Material for this task:
┏━━
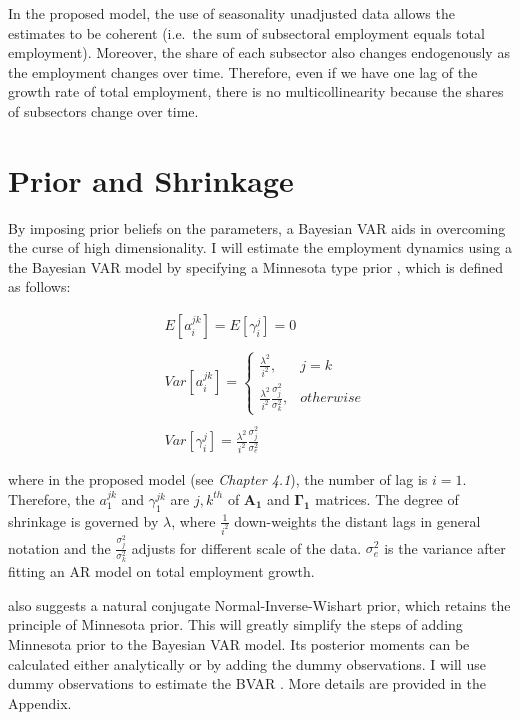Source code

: \documentclass{monashthesis}
\begin{document}
In the proposed model, the use of seasonality unadjusted data allows the estimates to be coherent (i.e.~the sum of subsectoral employment equals total employment). Moreover, the share of each subsector also changes endogenously as the employment changes over time. Therefore, even if we have one lag of the growth rate of total employment, there is no multicollinearity because the shares of subsectors change over time.

\hypertarget{prior-and-shrinkage}{%
\section{Prior and Shrinkage}\label{prior-and-shrinkage}}

By imposing prior beliefs on the parameters, a Bayesian VAR aids in overcoming the curse of high dimensionality\autocite{banbura2010large}. I will estimate the employment dynamics using a the Bayesian VAR model by specifying a Minnesota type prior \autocites[e.g.][]{anderson2020,litterman1986,robertson1999vector}, which is defined as follows:

\[
\begin{aligned}\label{eq:1}
&E[a_{i}^{jk}] = E[\gamma_{i}^j]=0\\
\\
&Var[a_i^{jk}]= 
\begin{cases}
\frac{\lambda^2}{i^2},&j=k\\
\frac{\lambda^2}{i^2}\frac{\sigma^2_{j}}{\sigma^2_k},& otherwise
\end{cases}\\
\\
&Var[\gamma_i^{j}]=\frac{\lambda^2}{i^2}\frac{\sigma^2_{j}}{\sigma^2_e}
\end{aligned}
\]

where in the proposed model (see \emph{Chapter 4.1}), the number of lag is \(i=1\). Therefore, the \(a_{1}^{jk}\) and \(\gamma_{1}^{jk}\) are \({j,k}^{th}\) of \(\bm{A_1}\) and \(\bm{\Gamma_1}\) matrices. The degree of shrinkage is governed by \(\lambda\), where \(\frac{1}{i^2}\) down-weights the distant lags in general notation and the \(\frac{\sigma_j^2}{\sigma_k^2}\) adjusts for different scale of the data. \(\sigma^2_e\) is the variance after fitting an AR model on total employment growth.

\textcite{banbura2010large} also suggests a natural conjugate Normal-Inverse-Wishart prior, which retains the principle of Minnesota prior. This will greatly simplify the steps of adding Minnesota prior to the Bayesian VAR model. Its posterior moments can be calculated either analytically or by adding the dummy observations. I will use dummy observations to estimate the BVAR \autocite{banbura2010large}. More details are provided in the Appendix.
\end{document}
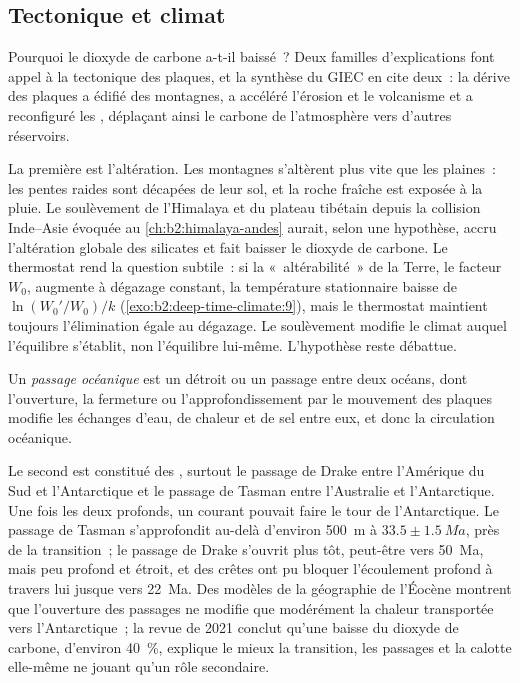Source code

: \subsection*{Tectonique et climat}

Pourquoi le dioxyde de carbone a-t-il baissé~? Deux familles d'explications font appel à la tectonique des plaques, et la synthèse
du GIEC en cite deux~: la dérive des plaques a édifié des montagnes, a accéléré l'érosion et le volcanisme et
a reconfiguré les , déplaçant ainsi le carbone de l'atmosphère vers d'autres réservoirs.

La première est l'altération. Les montagnes s'altèrent plus vite que les plaines~: les pentes raides sont décapées de
leur sol, et la roche fraîche est exposée à la pluie. Le soulèvement de l'Himalaya et du plateau tibétain depuis
la collision Inde--Asie évoquée au \cref{ch:b2:himalaya-andes} aurait, selon une hypothèse, accru l'altération globale des
silicates et fait baisser le dioxyde de carbone. Le thermostat rend la question subtile~: si la
«~altérabilité~» de la Terre, le facteur $W_0$, augmente à dégazage constant, la température stationnaire
baisse de $\ln(W_0'/W_0)/k$ (\cref{exo:b2:deep-time-climate:9}), mais le thermostat maintient toujours
l'élimination égale au dégazage. Le soulèvement modifie le climat auquel l'équilibre s'établit, non l'équilibre
lui-même. L'hypothèse reste débattue.

\begin{definition}\label{def:b2:deep-time-climate:gateway}
Un \emph{passage océanique} est un détroit ou un passage entre deux océans, dont l'ouverture,
la fermeture ou l'approfondissement par le mouvement des plaques modifie les échanges d'eau, de chaleur et de sel entre eux, et
donc la circulation océanique.
\end{definition}

Le second est constitué des , surtout le passage de Drake entre l'Amérique du Sud et l'Antarctique
et le passage de Tasman entre l'Australie et l'Antarctique. Une fois les deux profonds, un courant pouvait faire
le tour de l'Antarctique. Le passage de Tasman s'approfondit au-delà d'environ \qty{500}{m} à $33.5 \pm
\qty{1.5}{Ma}$, près de la transition~; le passage de Drake s'ouvrit plus tôt, peut-être vers \qty{50}{Ma},
mais peu profond et étroit, et des crêtes ont pu bloquer l'écoulement profond à travers lui jusque vers \qty{22}{Ma}. Des modèles
de la géographie de l'Éocène montrent que l'ouverture des passages ne modifie que modérément la chaleur transportée vers
l'Antarctique~; la revue de 2021 conclut qu'une baisse du dioxyde de carbone, d'environ
\qty{40}{\percent}, explique le mieux la transition, les passages et la calotte elle-même ne jouant qu'un
rôle secondaire.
┗━━
Exercise details:
The listing above should be repeated word for word, pictures removed.

Written solution:
Source code

: \documentclass{monashthesis}
\begin{document}
In the proposed model, the use of seasonality unadjusted data allows the estimates to be coherent (i.e.~the sum of subsectoral employment equals total employment). Moreover, the share of each subsector also changes endogenously as the employment changes over time. Therefore, even if we have one lag of the growth rate of total employment, there is no multicollinearity because the shares of subsectors change over time.

\hypertarget{prior-and-shrinkage}{%
\section{Prior and Shrinkage}\label{prior-and-shrinkage}}

By imposing prior beliefs on the parameters, a Bayesian VAR aids in overcoming the curse of high dimensionality\autocite{banbura2010large}. I will estimate the employment dynamics using a the Bayesian VAR model by specifying a Minnesota type prior \autocites[e.g.][]{anderson2020,litterman1986,robertson1999vector}, which is defined as follows:

\[
\begin{aligned}\label{eq:1}
&E[a_{i}^{jk}] = E[\gamma_{i}^j]=0\\
\\
&Var[a_i^{jk}]= 
\begin{cases}
\frac{\lambda^2}{i^2},&j=k\\
\frac{\lambda^2}{i^2}\frac{\sigma^2_{j}}{\sigma^2_k},& otherwise
\end{cases}\\
\\
&Var[\gamma_i^{j}]=\frac{\lambda^2}{i^2}\frac{\sigma^2_{j}}{\sigma^2_e}
\end{aligned}
\]

where in the proposed model (see \emph{Chapter 4.1}), the number of lag is \(i=1\). Therefore, the \(a_{1}^{jk}\) and \(\gamma_{1}^{jk}\) are \({j,k}^{th}\) of \(\bm{A_1}\) and \(\bm{\Gamma_1}\) matrices. The degree of shrinkage is governed by \(\lambda\), where \(\frac{1}{i^2}\) down-weights the distant lags in general notation and the \(\frac{\sigma_j^2}{\sigma_k^2}\) adjusts for different scale of the data. \(\sigma^2_e\) is the variance after fitting an AR model on total employment growth.

\textcite{banbura2010large} also suggests a natural conjugate Normal-Inverse-Wishart prior, which retains the principle of Minnesota prior. This will greatly simplify the steps of adding Minnesota prior to the Bayesian VAR model. Its posterior moments can be calculated either analytically or by adding the dummy observations. I will use dummy observations to estimate the BVAR \autocite{banbura2010large}. More details are provided in the Appendix.
\end{document}
Source code

: \subsection*{Tectonique et climat}

Pourquoi le dioxyde de carbone a-t-il baissé~? Deux familles d'explications font appel à la tectonique des plaques, et la synthèse
du GIEC en cite deux~: la dérive des plaques a édifié des montagnes, a accéléré l'érosion et le volcanisme et
a reconfiguré les , déplaçant ainsi le carbone de l'atmosphère vers d'autres réservoirs.

La première est l'altération. Les montagnes s'altèrent plus vite que les plaines~: les pentes raides sont décapées de
leur sol, et la roche fraîche est exposée à la pluie. Le soulèvement de l'Himalaya et du plateau tibétain depuis
la collision Inde--Asie évoquée au \cref{ch:b2:himalaya-andes} aurait, selon une hypothèse, accru l'altération globale des
silicates et fait baisser le dioxyde de carbone. Le thermostat rend la question subtile~: si la
«~altérabilité~» de la Terre, le facteur $W_0$, augmente à dégazage constant, la température stationnaire
baisse de $\ln(W_0'/W_0)/k$ (\cref{exo:b2:deep-time-climate:9}), mais le thermostat maintient toujours
l'élimination égale au dégazage. Le soulèvement modifie le climat auquel l'équilibre s'établit, non l'équilibre
lui-même. L'hypothèse reste débattue.

\begin{definition}\label{def:b2:deep-time-climate:gateway}
Un \emph{passage océanique} est un détroit ou un passage entre deux océans, dont l'ouverture,
la fermeture ou l'approfondissement par le mouvement des plaques modifie les échanges d'eau, de chaleur et de sel entre eux, et
donc la circulation océanique.
\end{definition}

Le second est constitué des , surtout le passage de Drake entre l'Amérique du Sud et l'Antarctique
et le passage de Tasman entre l'Australie et l'Antarctique. Une fois les deux profonds, un courant pouvait faire
le tour de l'Antarctique. Le passage de Tasman s'approfondit au-delà d'environ \qty{500}{m} à $33.5 \pm
\qty{1.5}{Ma}$, près de la transition~; le passage de Drake s'ouvrit plus tôt, peut-être vers \qty{50}{Ma},
mais peu profond et étroit, et des crêtes ont pu bloquer l'écoulement profond à travers lui jusque vers \qty{22}{Ma}. Des modèles
de la géographie de l'Éocène montrent que l'ouverture des passages ne modifie que modérément la chaleur transportée vers
l'Antarctique~; la revue de 2021 conclut qu'une baisse du dioxyde de carbone, d'environ
\qty{40}{\percent}, explique le mieux la transition, les passages et la calotte elle-même ne jouant qu'un
rôle secondaire.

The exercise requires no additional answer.